Vorlage ist ein Comicroman
Aber nicht die Auseinandersetzung mit diesen ungewöhnlichen Erfolgen macht die von Marjane Satrapi („Persepolis“, „Huhn mit Pflaumen“) inszenierte Adaption der vor zehn Jahren in den USA herausgekommenen Graphic Novel „Radioactive: Marie & Pierre Curie: A Tale of Love and Fallout“ von Lauren Redniss spannend und sehenswert. Dafür sorgt in größerem Maß der Versuch, Marie Curies Wirken weit über ihre Zeit hinaus zu beleuchten, Segen und Fluch ihrer Entdeckungen zu spiegeln, in historische Zusammenhänge zu setzen.
Marie Curie (Rosamund Pike), die zunächst gemeinsam mit ihrem Ehemann Pierre (Sam Riley) forscht, die wesentlich an der Entdeckung der Elemente Radium und Polonium beteiligt ist und die den Begriff „radioaktiv“ prägt, wird von Marjane Satrapi sozusagen aus der Zukunft heraus betrachtet. Und die hielt bekanntlich manch Furchtbares bereit, etwa die Atombombenabwürfe über Hiroshima und Nagasaki. Leider hat Marjane Satrapi bei dem Versuch, das Wissen nachfolgender Generationen zu spiegeln, etwas zu viel Experimentierfreude walten lassen. Wenn Marie Curie im Film beispielsweise direkt mit dem Horror von Hiroshima konfrontiert wird, mutet das zu vordergründig an.
Eine großartige Hauptdarstellerin
Rosamund Pike („James Bond 007 – Stirb an einem anderen Tag“, „Stolz und Vorurteil“) bewältigt als Hauptdarstellerin brillant die schwierige Aufgabe, die Neugier der Zuschauer auf die Hauptfigur trotz aller notwendiger und gelegentlich durchaus trockener Reflexion wissenschaftlicher und politischer Fragen zu schüren und wachzuhalten: Sie charakterisiert Marie Curie nicht als verstockte, überehrgeizige Forscherin, die verbissen nach Erfolg strebt. Vielmehr verkörpert sie eine Frau, für die es ganz selbstverständlich ist, ihren Neigungen und Leidenschaften nachzugehen, sei es im Beruflichen, sei es im Privaten. Mit sparsamen Mitteln entwickelt Pike einen handfesten Charakter, eine Persönlichkeit, mit der man als Zuschauer sofort durch dick und dünn gehen würde. Ihre Marie Curie ist wissensdurstig und liebeshungrig, modern und weltgewandt und gelegentlich zugleich auch weltfremd, etwa wenn sie unbeirrbar an das Gute im Menschen glaubt.
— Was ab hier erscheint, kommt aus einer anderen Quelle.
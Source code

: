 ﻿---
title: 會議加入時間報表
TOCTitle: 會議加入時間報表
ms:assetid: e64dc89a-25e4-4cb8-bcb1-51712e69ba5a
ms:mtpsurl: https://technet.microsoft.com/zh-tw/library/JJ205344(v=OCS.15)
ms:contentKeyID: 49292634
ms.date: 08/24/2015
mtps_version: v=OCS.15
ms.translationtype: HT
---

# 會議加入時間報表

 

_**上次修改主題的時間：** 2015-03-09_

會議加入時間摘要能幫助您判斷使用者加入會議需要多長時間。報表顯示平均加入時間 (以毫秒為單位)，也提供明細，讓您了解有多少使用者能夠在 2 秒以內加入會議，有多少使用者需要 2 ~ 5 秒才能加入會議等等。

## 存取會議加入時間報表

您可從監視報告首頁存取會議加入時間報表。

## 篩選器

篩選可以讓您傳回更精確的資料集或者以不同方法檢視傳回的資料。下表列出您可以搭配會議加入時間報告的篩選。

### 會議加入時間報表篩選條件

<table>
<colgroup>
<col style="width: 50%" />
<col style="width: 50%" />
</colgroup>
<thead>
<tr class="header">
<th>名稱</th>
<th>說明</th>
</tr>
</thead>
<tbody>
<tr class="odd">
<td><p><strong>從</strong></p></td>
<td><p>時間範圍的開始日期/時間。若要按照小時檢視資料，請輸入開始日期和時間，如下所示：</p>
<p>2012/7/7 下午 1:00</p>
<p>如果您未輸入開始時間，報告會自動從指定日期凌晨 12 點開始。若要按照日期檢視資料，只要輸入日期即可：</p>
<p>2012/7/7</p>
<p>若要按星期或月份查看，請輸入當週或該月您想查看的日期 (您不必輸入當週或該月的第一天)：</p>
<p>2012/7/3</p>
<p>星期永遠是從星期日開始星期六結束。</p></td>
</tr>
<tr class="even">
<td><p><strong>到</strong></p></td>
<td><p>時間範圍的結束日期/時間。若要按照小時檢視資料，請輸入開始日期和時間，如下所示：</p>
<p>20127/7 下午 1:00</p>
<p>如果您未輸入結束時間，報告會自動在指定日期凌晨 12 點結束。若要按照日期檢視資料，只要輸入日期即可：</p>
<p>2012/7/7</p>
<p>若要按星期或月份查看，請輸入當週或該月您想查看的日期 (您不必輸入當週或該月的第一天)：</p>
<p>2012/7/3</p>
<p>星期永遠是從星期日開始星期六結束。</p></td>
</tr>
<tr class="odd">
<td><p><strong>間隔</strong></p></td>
Seine stärksten Augenblicke hat der Film, wenn er ohne agitatorischen Eifer gleichsam nebenbei die Borniertheit der bürgerlichen Elite im Frankreich des frühen 20. Jahrhunderts zeigt. Sexismus, Antisemitismus und Fremdenfeindlichkeit sind an der Tagesordnung. Marie Curie wird von engstirnigen Nationalisten verunglimpft, schon allein ob ihrer polnischen und dazu auch noch angeblich jüdischen Herkunft. Dass sie als Frau in den bis dato von Männern beherrschten Bereich der Lehre und Forschung eindringt, und auch noch Erfolg hat, macht sie in den Augen der Traditionalisten, Männern wie Frauen, ohnehin zu einer „unmöglichen Person“.
Die Borniertheit der Bürger
Als sie schließlich, Witwe und Mutter, eine Liaison mit einem jüngeren Kollegen eingeht, ist sie für die tonangebenden Leute endgültig so etwas wie ein Monster, eine, „die nicht dazugehört“. Der Film setzt dem die Aufrichtigkeit Marie Curies entgegen. Eine der schönsten Szenen zeigt sie und Pierre in der ersten gemeinsamen Nacht. Marjane Satrapi bebildert das schicksalhafte Miteinander, das die zwei Liebenden tatsächlich in den Himmel abheben lässt, als bezauberndes Schattenspiel voller märchenhafter Erotik. Nicht allein hier, sondern in all ihren gemeinsamen Szenen, agieren Rosamunde Pike als Marie und Sam Riley als Pierre mit seidiger Eleganz. So springt denn auch der Funke mühelos aufs Publikum über.